Segundo o estudo, houve um acúmulo de decisões do STF em 2023 que replicaram o padrão de afastar a competência da Justiça especializada. Uma das mais notórias foi proferida na RCL 59.795, sobre vínculo entre um motorista e a empresa de transporte por aplicativo Cabify. O relator, ministro Alexandre de Moraes, julgou que a relação estabelecida entre o motorista e a empresa se assemelhava mais a um transportador autônomo. O ministro não apenas cassou os atos da Justiça do Trabalho, mas determinou a remessa dos autos à Justiça Comum.
A Anamatra e o grupo da USP argumentam não haver um precedente padrão a respeito dos trabalhadores de plataformas e que seria necessário o uso do distinguishing (técnica de não aplicação de um precedente por se reconhecer que a situação não se enquadra nos mesmos parâmetros).
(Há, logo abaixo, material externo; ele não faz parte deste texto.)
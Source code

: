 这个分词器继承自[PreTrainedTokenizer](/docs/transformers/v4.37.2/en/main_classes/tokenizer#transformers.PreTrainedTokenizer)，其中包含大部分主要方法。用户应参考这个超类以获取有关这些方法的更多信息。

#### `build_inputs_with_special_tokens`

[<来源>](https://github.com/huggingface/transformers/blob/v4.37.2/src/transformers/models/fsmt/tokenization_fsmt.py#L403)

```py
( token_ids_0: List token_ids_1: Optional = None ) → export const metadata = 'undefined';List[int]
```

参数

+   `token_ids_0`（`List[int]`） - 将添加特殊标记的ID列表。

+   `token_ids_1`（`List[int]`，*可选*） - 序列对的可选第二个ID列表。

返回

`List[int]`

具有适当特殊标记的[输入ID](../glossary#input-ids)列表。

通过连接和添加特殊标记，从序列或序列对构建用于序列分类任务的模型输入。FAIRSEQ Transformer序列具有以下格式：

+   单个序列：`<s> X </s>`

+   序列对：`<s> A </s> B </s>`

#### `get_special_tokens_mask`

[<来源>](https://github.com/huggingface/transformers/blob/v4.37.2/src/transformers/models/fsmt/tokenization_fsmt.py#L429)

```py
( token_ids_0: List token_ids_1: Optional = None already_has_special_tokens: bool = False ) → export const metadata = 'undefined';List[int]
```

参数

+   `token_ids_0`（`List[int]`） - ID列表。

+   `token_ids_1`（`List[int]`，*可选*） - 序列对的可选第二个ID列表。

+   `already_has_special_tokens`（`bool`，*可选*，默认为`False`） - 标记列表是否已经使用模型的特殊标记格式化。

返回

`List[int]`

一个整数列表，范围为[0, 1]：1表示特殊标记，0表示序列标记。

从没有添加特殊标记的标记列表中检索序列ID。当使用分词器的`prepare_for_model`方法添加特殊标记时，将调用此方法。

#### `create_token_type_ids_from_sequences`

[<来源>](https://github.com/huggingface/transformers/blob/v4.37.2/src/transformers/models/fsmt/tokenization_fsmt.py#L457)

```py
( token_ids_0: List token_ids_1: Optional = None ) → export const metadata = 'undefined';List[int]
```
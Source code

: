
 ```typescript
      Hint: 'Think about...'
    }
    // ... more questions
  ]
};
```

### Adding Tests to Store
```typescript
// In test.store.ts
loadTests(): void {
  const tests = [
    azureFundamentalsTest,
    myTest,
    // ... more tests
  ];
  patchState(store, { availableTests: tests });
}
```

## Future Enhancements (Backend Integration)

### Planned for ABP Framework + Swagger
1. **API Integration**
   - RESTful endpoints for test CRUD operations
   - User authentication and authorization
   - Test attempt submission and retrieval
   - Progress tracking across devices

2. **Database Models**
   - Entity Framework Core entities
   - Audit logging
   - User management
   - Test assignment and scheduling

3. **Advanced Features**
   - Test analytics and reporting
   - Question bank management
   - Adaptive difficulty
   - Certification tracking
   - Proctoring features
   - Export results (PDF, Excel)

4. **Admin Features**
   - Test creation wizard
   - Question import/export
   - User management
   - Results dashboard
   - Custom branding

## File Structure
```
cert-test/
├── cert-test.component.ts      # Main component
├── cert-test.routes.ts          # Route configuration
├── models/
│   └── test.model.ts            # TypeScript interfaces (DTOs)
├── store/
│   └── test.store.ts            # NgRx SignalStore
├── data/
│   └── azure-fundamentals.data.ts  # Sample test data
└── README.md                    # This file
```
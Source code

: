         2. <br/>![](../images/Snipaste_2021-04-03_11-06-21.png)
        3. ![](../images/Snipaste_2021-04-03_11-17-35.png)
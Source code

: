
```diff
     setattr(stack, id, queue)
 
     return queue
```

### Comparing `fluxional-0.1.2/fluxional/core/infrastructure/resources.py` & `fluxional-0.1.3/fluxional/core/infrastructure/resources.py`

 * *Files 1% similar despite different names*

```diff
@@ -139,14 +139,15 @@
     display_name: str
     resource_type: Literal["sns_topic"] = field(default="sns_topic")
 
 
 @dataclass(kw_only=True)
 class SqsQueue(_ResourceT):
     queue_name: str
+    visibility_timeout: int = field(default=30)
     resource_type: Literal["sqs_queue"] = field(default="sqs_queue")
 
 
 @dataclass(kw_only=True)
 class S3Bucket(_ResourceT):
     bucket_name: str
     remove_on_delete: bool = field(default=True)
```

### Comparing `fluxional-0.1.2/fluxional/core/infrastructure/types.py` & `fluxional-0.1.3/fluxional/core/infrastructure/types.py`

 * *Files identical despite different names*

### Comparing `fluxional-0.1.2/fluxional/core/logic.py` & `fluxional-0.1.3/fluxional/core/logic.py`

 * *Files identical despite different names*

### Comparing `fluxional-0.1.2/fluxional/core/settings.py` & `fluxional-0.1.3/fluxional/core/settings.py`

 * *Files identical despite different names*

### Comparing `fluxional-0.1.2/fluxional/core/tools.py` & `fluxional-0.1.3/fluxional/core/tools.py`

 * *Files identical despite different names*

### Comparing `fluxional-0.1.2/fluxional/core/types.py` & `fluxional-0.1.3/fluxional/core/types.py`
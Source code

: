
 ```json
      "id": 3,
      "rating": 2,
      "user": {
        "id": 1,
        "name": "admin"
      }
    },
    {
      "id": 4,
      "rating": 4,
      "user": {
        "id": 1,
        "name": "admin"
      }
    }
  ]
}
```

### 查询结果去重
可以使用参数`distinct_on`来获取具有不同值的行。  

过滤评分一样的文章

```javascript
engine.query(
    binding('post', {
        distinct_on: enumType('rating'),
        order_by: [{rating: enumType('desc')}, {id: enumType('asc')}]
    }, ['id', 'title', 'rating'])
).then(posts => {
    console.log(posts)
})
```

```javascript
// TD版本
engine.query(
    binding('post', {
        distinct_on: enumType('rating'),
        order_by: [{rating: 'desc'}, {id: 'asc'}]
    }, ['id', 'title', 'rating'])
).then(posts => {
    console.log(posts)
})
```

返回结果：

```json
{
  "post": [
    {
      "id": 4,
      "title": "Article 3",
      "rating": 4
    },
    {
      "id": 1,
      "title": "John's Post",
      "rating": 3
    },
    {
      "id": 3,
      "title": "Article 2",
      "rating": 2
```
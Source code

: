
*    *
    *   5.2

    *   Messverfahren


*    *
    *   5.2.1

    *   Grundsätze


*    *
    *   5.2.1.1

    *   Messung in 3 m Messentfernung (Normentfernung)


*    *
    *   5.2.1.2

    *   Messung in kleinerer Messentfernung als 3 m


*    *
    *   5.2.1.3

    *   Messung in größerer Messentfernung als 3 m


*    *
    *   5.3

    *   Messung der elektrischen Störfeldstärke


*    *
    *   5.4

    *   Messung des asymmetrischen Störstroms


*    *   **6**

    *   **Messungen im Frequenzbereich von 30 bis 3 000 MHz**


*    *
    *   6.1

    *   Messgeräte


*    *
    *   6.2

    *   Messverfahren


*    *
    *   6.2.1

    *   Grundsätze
Os autores também afirmam que a decisão de Moraes é equivocada, porque a revisão do entendimento da Justiça Trabalhista exigiria a reanálise das provas e da situação fática, o que não é possível por meio de reclamação constitucional.
"Todos aqui respeitam o STF e os ministros, ninguém aqui apoia algo como o 8 de janeiro, mas na academia nos permitimos questionar o que o Supremo tem feito no âmbito trabalhista", diz Felipe Bernardes, pesquisador da USP.
Nesta quinta-feira (5/10), o JOTA noticiou que o ministro Edson Fachin, do Supremo Tribunal Federal (STF), também cassou, de forma monocrática, uma decisão proferida pelo Tribunal Regional do Trabalho da 2ª Região (TRT2) que reconhecia o vínculo entre um médico ginecologista e a Amico Saúde e determinava o pagamento de verbas trabalhistas.
A decisão é importante por ser a primeira em que o ministro Edson Fachin toma no mesmo sentido que os colegas. Ele ressalva sua posição pessoal contrária ao cabimento de reclamações contra as decisões da Justiça do Trabalho que verificaram fraude trabalhista em contratações de PJ, mas aponta que ambas as Turmas do STF têm decidido encaminhar discussões sobre supostas fraudes à Justiça Comum.